NEW DELHI: Dalam sebuah keputusan besar, Mahkamah Agung pada hari Senin memutuskan bahwa Pengadilan Syariah atau Islam tidak memiliki kesucian hukum dan bahwa fatwa tidak boleh melanggar hak-hak individu yang dijamin oleh hukum.

Namun Hakim Chandramauli Kumar Prasad dan Hakim Pinaki Chandra Ghose menegaskan bahwa tidak ada keberatan terhadap fatwa yang dikeluarkan tentang masalah agama “atau masalah lainnya selama tidak melanggar hak-hak individu yang dijamin oleh undang-undang”.

Hakim Prasad mengatakan: “Kami ingin menasihati Darul-Qaza (Pengadilan Islam) atau dalam hal ini siapa pun untuk tidak memberikan tanggapan atau mengeluarkan fatwa mengenai seseorang kecuali dilakukan oleh yang bersangkutan atau orang yang mempunyai hubungan langsung. kepentingan ditanya kasusnya.

“Mengeluarkan fatwa tentang hak, kedudukan dan kewajiban seorang muslim menurut pendapat kami tidak boleh, kecuali diminta oleh yang bersangkutan atau dalam keadaan tidak mampu oleh yang bersangkutan.

“Fatwa yang mempengaruhi hak-hak seseorang dalam kasus orang asing berpangkat tinggi dapat menyebabkan kerugian yang tidak dapat diperbaiki dan oleh karena itu sama sekali tidak beralasan.”

Putusan pengadilan tersebut menimbulkan reaksi beragam dari anggota komunitas Muslim terkemuka, minoritas terbesar di India. India juga merupakan rumah bagi populasi Muslim terbesar ketiga di dunia.

Darul-Uloom Deoband, seminari Islam paling berpengaruh di India, mengecam keputusan tersebut.

Juru Bicara Ashraf Usmani mengatakan kepada IANS melalui telepon dari Deoband di Uttar Pradesh bahwa Mahkamah Agung “tidak pernah memberikan keputusan yang salah terhadap Syariah”.

Usmani berpendapat bahwa pengadilan Islam sebenarnya telah membantu sistem hukum negara tersebut dengan menyingkirkan banyak kasus “yang tidak mampu ditangani oleh pengadilan India”.

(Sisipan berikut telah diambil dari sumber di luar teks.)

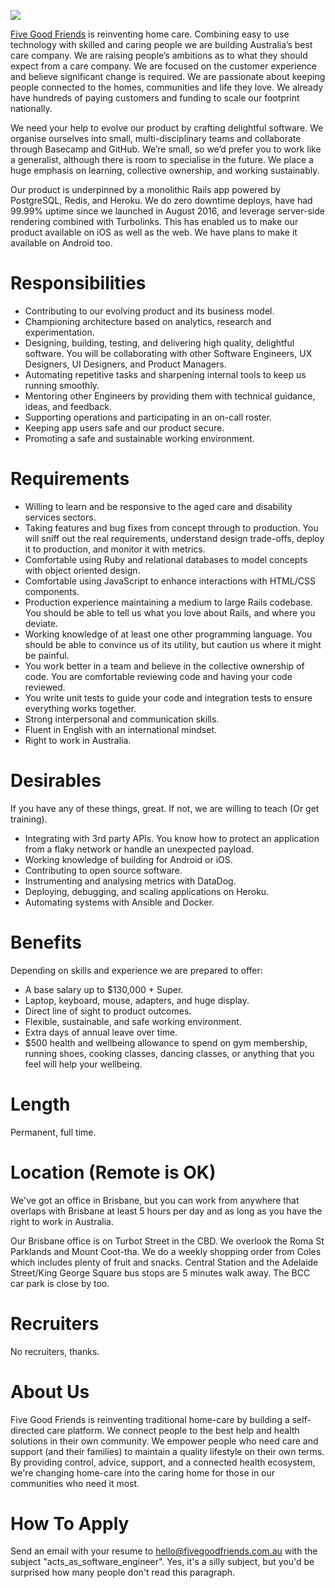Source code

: ![](https://cloud.githubusercontent.com/assets/19860/18533550/2956aa6e-7b27-11e6-846e-43096e17ec25.png)

[Five Good Friends](https://www.fivegoodfriends.com.au) is reinventing home care. Combining easy to use technology with skilled and caring people we are building Australia’s best care company. We are raising people’s ambitions as to what they should expect from a care company. We are focused on the customer experience and believe significant change is required. We are passionate about keeping people connected to the homes, communities and life they love. We already have hundreds of paying customers and  funding to scale our footprint nationally.

We need your help to evolve our product by crafting delightful software. We organise ourselves into small, multi-disciplinary teams and collaborate through Basecamp and GitHub. We’re small, so we’d prefer you to work like a generalist, although there is room to specialise in the future. We place a huge emphasis on learning, collective ownership, and working sustainably. 

Our product is underpinned by a monolithic Rails app powered by PostgreSQL, Redis, and Heroku. We do zero downtime deploys, have had 99.99% uptime since we launched in August 2016, and leverage server-side rendering combined with Turbolinks. This has enabled us to make our product available on iOS as well as the web. We have plans to make it available on Android too.

# Responsibilities

- Contributing to our evolving product and its business model.
- Championing architecture based on analytics, research and experimentation.
- Designing, building, testing, and delivering high quality, delightful software. You will be collaborating with other Software Engineers, UX Designers, UI Designers, and Product Managers.
- Automating repetitive tasks and sharpening internal tools to keep us running smoothly.
- Mentoring other Engineers by providing them with technical guidance, ideas, and feedback.
- Supporting operations and participating in an on-call roster.
- Keeping app users safe and our product secure.
- Promoting a safe and sustainable working environment.

# Requirements

- Willing to learn and be responsive to the aged care and disability services sectors.
- Taking features and bug fixes from concept through to production. You will sniff out the real requirements, understand design trade-offs, deploy it to production, and monitor it with metrics.
- Comfortable using Ruby and relational databases to model concepts with object oriented design.
- Comfortable using JavaScript to enhance interactions with HTML/CSS components.
- Production experience maintaining a medium to large Rails codebase. You should be able to tell us what you love about Rails, and where you deviate.
- Working knowledge of at least one other programming language. You should be able to convince us of its utility, but caution us where it might be painful.
- You work better in a team and believe in the collective ownership of code. You are comfortable reviewing code and having your code reviewed.
- You write unit tests to guide your code and integration tests to ensure everything works together.
- Strong interpersonal and communication skills.
- Fluent in English with an international mindset.
- Right to work in Australia.

# Desirables

If you have any of these things, great. If not, we are willing to teach (Or get training).

- Integrating with 3rd party APIs. You know how to protect an application from a flaky network or handle an unexpected payload.
- Working knowledge of building for Android or iOS.
- Contributing to open source software.
- Instrumenting and analysing metrics with DataDog.
- Deploying, debugging, and scaling applications on Heroku.
- Automating systems with Ansible and Docker.

# Benefits

Depending on skills and experience we are prepared to offer:

- A base salary up to $130,000 + Super.
- Laptop, keyboard, mouse, adapters, and huge display.
- Direct line of sight to product outcomes.
- Flexible, sustainable, and safe working environment.
- Extra days of annual leave over time.
- $500 health and wellbeing allowance to spend on gym membership, running shoes, cooking classes, dancing classes, or anything that you feel will help your wellbeing.

# Length

Permanent, full time.

# Location (Remote is OK)

We've got an office in Brisbane, but you can work from anywhere that overlaps with Brisbane at least 5 hours per day and as long as you have the right to work in Australia.

Our Brisbane office is on Turbot Street in the CBD. We overlook the Roma St Parklands and Mount Coot-tha. We do a weekly shopping order from Coles which includes plenty of fruit and snacks. Central Station and the Adelaide Street/King George Square bus stops are 5 minutes walk away. The BCC car park is close by too.

# Recruiters

No recruiters, thanks.

# About Us

Five Good Friends is reinventing traditional home-care by building a self-directed care platform. We connect people to the best help and health solutions in their own community. We empower people who need care and support (and their families) to maintain a quality lifestyle on their own terms. By providing control, advice, support, and a connected health ecosystem, we're changing home-care into the caring home for those in our communities who need it most.

# How To Apply

Send an email with your resume to [hello@fivegoodfriends.com.au](mailto:hello@fivegoodfriends.com.au) with the subject "acts_as_software_engineer". Yes, it's a silly subject, but you'd be surprised how many people don't read this paragraph.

Yaseen Akhtar Misbahi, seorang cendekiawan Muslim di sini, mengatakan kepada IANS bahwa pengadilan Syariah sangat keras selama bertahun-tahun. “Jika mereka membantu menyelesaikan masalah yang berkaitan dengan komunitas tertentu, tidak ada yang boleh keberatan.”

Imarat-e-Shariah yang berbasis di Patna menyambut baik putusan tersebut. Seorang ulama senior, Anisur Rehman Quasmi, mengatakan kepada IANS bahwa putusan Mahkamah Agung tidak akan menghambat “melanjutkan pekerjaan keagamaan”.

Ulama Mahmood Madani menegaskan, fatwa hanyalah opini. “Mereka yang ingin mematuhinya bisa melakukannya dan mereka yang tidak mau, tidak harus setuju,” kata Madani kepada IANS.

Putusan Mahkamah Agung tersebut muncul sebagai tanggapan atas permohonan Vishwa Lochan Madan yang meminta pembatasan terhadap kegiatan para qazi dan mufti yang, katanya, mengeluarkan fatwa yang merupakan putusan pengadilan dan merupakan sistem peradilan paralel yang didasarkan pada syariah.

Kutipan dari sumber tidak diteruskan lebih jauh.